*** MATERIAL SHOWN Section Begins ***

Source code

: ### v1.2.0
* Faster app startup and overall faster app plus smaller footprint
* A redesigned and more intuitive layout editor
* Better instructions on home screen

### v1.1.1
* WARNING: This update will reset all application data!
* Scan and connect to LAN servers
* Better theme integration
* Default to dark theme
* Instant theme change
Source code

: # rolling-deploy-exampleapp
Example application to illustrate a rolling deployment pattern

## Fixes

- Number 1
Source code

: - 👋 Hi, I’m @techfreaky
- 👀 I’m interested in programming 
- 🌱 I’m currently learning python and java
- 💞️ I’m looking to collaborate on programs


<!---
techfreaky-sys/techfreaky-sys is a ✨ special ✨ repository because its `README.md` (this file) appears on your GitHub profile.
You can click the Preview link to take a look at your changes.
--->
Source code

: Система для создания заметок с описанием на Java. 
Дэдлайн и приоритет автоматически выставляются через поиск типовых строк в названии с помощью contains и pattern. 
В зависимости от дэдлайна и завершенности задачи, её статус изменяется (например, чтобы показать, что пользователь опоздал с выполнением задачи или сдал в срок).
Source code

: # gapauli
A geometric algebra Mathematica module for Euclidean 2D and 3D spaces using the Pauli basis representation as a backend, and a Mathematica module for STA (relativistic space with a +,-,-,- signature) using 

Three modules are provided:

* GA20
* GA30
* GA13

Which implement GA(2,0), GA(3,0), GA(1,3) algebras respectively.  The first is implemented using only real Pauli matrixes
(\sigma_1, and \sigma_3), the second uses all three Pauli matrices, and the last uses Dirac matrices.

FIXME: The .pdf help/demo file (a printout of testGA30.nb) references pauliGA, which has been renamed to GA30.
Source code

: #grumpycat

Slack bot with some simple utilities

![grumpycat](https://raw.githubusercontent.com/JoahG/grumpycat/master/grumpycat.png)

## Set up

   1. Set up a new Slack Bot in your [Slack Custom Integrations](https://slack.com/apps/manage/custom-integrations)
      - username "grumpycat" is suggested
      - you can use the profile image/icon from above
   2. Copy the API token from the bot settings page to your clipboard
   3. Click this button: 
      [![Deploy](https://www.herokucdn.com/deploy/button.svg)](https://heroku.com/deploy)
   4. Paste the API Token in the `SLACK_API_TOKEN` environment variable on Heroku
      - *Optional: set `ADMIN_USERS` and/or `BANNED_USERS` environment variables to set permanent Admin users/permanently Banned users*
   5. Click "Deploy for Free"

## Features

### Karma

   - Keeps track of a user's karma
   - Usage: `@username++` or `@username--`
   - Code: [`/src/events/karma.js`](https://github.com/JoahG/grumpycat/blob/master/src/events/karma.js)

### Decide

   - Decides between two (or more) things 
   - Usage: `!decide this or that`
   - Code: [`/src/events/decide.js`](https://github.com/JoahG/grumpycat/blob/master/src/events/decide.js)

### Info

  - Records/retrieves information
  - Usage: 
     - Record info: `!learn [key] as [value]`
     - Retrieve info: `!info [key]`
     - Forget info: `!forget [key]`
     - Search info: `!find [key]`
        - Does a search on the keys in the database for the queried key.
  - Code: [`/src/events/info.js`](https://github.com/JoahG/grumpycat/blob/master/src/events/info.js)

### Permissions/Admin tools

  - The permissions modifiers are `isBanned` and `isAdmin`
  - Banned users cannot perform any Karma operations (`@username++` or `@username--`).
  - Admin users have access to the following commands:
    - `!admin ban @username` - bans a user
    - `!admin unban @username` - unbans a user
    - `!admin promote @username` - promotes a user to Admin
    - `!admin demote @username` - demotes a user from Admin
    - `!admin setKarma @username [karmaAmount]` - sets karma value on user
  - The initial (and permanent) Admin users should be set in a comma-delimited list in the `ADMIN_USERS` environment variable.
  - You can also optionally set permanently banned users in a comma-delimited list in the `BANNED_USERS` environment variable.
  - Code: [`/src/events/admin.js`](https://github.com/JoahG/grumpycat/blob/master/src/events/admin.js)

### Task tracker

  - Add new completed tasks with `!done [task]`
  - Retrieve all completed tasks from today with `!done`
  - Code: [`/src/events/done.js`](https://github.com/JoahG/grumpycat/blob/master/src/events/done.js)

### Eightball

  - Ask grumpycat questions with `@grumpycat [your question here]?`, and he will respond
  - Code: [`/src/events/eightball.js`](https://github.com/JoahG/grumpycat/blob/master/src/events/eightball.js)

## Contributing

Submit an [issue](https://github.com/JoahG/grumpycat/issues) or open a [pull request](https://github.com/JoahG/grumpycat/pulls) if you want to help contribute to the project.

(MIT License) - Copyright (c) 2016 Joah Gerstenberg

*** MATERIAL SHOWN Section Ends ***

The output should be exactly the lines above from the line containing "You can click" to the line containing "Дэдлайн и приоритет", inclusive, with no other lines.

You can click the Preview link to take a look at your changes.
--->
Source code

: Система для создания заметок с описанием на Java. 
Дэдлайн и приоритет автоматически выставляются через поиск типовых строк в названии с помощью contains и pattern. 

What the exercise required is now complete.